Injuries to the Esophagus
Injuries to the esophagus are caused by objects (swallowed foreign bodies, endoscopes) or stabbing injuries from thorax traumas or by burns with acid or lye. A rare cause of injury is the Boerhaave Syndrome. Here violent vomiting after extensive eating and alcohol consumption results in a perforation in the esophagus.
Chest pain or pain in the back or upper abdomen depending on which part of the oesophagus is affected, blood vomiting, swallowing disturbances, shortness of breath, fever.
Depending on the type of injury various signs that are seen are dyspnoea (difficulty in breathing), tenderness over the epigastrium (midline area below the breast bone), cyanosis, subcutaneous emphysema in the neck, pneumothorax (collapsed lung) or pleural effusion.
Chest X-ray after few hours shows air or fluid in the pleural cavity & mediastinal emphysema. X-rays taken after swallowing of a water-soluble contrast medium.
Small injuries not involving inflammation of adjacent tissue can be treated conservatively by keeping the patient nil by mouth (no oral intake allowed) along with hyperalimentation and intravenous antibiotic protection, and a drainage tube in the wound whenever needed.
In the case of injuries from acid or lye, a thorough flushing of the esophagus and stomach with lots of water is done. Medications (steroids and antibiotics) prevent excessive swelling of the mucous membrane or an infection.

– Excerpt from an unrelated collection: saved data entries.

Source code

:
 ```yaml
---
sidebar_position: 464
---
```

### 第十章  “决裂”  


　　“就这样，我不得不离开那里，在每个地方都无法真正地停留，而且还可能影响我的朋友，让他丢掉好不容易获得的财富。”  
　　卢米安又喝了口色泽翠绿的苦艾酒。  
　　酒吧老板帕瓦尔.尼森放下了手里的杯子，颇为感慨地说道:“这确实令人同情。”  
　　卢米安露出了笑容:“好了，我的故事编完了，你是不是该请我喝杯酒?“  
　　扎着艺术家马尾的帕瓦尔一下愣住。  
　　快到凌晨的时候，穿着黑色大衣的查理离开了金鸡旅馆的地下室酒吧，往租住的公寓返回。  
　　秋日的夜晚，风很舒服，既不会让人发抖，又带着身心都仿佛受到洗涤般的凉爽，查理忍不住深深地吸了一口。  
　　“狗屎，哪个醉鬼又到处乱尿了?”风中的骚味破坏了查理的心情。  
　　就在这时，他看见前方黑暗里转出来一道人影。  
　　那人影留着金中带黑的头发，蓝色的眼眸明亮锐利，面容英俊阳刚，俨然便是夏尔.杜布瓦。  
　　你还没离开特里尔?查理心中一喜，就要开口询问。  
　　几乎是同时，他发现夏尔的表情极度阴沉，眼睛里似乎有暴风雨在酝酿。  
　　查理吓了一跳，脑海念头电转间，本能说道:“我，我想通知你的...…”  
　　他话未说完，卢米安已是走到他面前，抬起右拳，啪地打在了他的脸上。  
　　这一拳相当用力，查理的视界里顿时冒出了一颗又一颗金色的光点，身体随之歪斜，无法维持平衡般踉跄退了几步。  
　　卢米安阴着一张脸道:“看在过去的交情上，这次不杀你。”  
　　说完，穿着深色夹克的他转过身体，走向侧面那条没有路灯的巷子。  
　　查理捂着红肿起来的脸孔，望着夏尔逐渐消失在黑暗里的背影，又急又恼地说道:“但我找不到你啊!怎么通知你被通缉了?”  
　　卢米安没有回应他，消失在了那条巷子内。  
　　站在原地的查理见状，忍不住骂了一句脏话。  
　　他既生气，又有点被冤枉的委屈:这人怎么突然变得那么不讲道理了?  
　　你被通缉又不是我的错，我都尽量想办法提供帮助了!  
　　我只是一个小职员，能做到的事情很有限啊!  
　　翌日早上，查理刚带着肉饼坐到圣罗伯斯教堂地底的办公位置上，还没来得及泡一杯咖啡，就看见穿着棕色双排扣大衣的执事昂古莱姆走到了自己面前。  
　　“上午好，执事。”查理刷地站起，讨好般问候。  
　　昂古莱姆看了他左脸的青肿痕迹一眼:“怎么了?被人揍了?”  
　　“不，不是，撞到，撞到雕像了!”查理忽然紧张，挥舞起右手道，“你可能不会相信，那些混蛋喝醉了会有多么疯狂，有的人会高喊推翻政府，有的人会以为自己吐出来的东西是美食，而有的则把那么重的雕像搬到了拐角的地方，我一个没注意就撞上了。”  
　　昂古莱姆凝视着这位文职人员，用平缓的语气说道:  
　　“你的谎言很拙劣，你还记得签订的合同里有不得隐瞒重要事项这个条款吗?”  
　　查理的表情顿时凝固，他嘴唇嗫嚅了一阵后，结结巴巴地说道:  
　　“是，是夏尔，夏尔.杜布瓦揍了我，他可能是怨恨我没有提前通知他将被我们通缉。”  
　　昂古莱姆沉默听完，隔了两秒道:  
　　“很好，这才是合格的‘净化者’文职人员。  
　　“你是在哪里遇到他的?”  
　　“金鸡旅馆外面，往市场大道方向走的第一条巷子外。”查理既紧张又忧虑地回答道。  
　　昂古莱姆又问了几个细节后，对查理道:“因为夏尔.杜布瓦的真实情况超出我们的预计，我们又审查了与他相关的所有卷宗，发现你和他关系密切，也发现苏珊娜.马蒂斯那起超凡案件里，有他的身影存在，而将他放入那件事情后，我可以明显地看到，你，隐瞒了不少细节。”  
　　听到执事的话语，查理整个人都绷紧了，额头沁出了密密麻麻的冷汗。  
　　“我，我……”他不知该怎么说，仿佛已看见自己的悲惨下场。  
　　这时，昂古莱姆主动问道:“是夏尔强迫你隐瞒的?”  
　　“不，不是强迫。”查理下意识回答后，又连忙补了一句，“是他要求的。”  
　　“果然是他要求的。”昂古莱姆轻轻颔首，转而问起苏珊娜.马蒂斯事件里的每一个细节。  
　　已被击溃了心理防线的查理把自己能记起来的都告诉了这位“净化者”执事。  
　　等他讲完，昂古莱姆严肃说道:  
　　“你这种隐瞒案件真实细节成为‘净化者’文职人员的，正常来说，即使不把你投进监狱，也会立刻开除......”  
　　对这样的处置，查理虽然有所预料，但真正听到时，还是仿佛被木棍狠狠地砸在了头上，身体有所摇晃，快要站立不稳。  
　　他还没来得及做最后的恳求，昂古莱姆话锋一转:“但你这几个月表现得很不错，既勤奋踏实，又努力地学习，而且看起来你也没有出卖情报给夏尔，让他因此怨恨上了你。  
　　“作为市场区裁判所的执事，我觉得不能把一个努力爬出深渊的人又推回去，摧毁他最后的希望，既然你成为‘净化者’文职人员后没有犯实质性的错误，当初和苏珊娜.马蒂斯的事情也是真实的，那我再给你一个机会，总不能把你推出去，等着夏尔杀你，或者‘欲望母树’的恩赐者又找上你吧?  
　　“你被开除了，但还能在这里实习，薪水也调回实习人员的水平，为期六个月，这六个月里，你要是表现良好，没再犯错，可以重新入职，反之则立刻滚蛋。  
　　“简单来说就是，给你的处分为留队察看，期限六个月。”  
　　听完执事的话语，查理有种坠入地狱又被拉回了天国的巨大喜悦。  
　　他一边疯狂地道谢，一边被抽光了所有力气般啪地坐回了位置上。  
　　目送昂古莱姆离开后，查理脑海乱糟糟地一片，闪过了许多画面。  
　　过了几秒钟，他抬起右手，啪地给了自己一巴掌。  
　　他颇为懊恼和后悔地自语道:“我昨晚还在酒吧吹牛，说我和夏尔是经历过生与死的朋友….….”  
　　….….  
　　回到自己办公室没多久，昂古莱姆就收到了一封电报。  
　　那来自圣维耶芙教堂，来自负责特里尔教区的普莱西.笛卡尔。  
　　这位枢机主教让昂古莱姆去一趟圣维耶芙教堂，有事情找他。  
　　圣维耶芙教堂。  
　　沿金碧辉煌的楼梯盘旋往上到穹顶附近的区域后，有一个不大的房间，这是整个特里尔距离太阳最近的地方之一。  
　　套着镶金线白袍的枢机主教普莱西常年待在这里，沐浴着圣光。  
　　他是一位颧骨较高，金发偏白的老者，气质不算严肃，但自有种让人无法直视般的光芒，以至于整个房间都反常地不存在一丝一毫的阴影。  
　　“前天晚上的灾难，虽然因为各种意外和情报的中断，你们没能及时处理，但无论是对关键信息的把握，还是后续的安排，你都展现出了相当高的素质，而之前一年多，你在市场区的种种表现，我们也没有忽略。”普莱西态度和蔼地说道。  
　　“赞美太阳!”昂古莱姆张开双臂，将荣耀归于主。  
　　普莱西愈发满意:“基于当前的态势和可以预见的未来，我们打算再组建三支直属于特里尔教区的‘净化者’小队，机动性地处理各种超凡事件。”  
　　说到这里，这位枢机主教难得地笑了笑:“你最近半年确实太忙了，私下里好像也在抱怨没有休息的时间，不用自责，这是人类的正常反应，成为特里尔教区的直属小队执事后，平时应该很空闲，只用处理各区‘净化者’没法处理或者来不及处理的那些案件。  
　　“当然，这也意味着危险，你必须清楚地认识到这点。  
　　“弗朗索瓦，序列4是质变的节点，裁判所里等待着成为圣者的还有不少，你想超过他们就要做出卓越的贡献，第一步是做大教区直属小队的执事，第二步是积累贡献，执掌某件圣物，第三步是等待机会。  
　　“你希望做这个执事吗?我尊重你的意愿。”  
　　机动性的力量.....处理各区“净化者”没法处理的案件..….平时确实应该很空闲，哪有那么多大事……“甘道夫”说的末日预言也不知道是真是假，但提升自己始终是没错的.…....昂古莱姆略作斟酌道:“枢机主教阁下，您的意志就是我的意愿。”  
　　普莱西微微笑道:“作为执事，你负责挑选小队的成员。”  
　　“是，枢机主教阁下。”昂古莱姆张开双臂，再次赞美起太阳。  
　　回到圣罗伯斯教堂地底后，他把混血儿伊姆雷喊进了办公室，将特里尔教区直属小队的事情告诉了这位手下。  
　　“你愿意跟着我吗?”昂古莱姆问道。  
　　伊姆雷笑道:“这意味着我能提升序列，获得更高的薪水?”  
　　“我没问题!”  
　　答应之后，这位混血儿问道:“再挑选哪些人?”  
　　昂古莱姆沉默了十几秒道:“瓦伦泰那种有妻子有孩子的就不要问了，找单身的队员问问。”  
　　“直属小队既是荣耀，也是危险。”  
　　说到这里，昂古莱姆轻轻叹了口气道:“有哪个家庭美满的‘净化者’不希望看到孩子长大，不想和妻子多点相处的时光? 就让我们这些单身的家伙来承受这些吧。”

In a large injury involving a complete perforation of the esophagus and wide spread inflammation in the surrounding area, surgery must often be performed. The general rule is: The faster the surgery is performed the greater the survival rate. Injuries with perforation of the esophagus below the diaphragm and leakage of saliva and stomach juices into the abdominal cavity present as an "acute abdomen" and demand fast surgical treatment. Injuries with perforation in the thoracic part of the oesophagus present as respiratory emergencies, which also need fast intervention.
The choice of surgical procedure depends upon the location of the injury. Injuries in the upper part of the esophagus call for access to the esophagus in the neck area by opening the chest cavity. Access to injuries of the lowest section of the esophagus can be achieved by opening the upper abdomen with a horizontal incision. Small and new injuries can be treated with a local suture. Large injuries with inflammation of the surrounding area often demand a more radical procedure that involves removal of the affected part of the esophagus and external deviation of the esophagus creating a fistula in the neck. Food can then be temporarily given through a feeding tube that has been placed through the skin into the duodenum. When the inflammation has completely subsided usually after 3-6 months, restoration of the oesophgeal continuity can be achieved by reconstructive surgery, either by drawing up the stomach or by using a colon segment interposition. (see oesophageal carcinoma).
Complications, especially in the case of injuries affecting a large area, can be considerable. Mediastinitis (inflammation of the mediastinum = the cavity between the lungs. the mediastinum contains the heart, the large vessels, the trachea, the esophagus, the thymus, and connective tissues.) has a 50% fatality rate. Burns from acid or lye can cause a glottis edema with shortness of breath and danger of suffocation. Complications of surgery are explained in detail in the paragraph "Esophageal Tumors". The speed of treatment in a specialized center is very important.
Injuries to the esophagus with perforation and surgical treatment usually require lengthy medical care in an intensive care unit. The primary difficulties are often related to artificial respiration, secondary disease of the lungs, and microbial infections. The extent of rehabilitation depends on the degree of the disease. Patients with neck fistula must have regular check-ups at short intervals by his family physicians. The reconstruction operation is described in detail in the paragraph "Esophageal Tumors".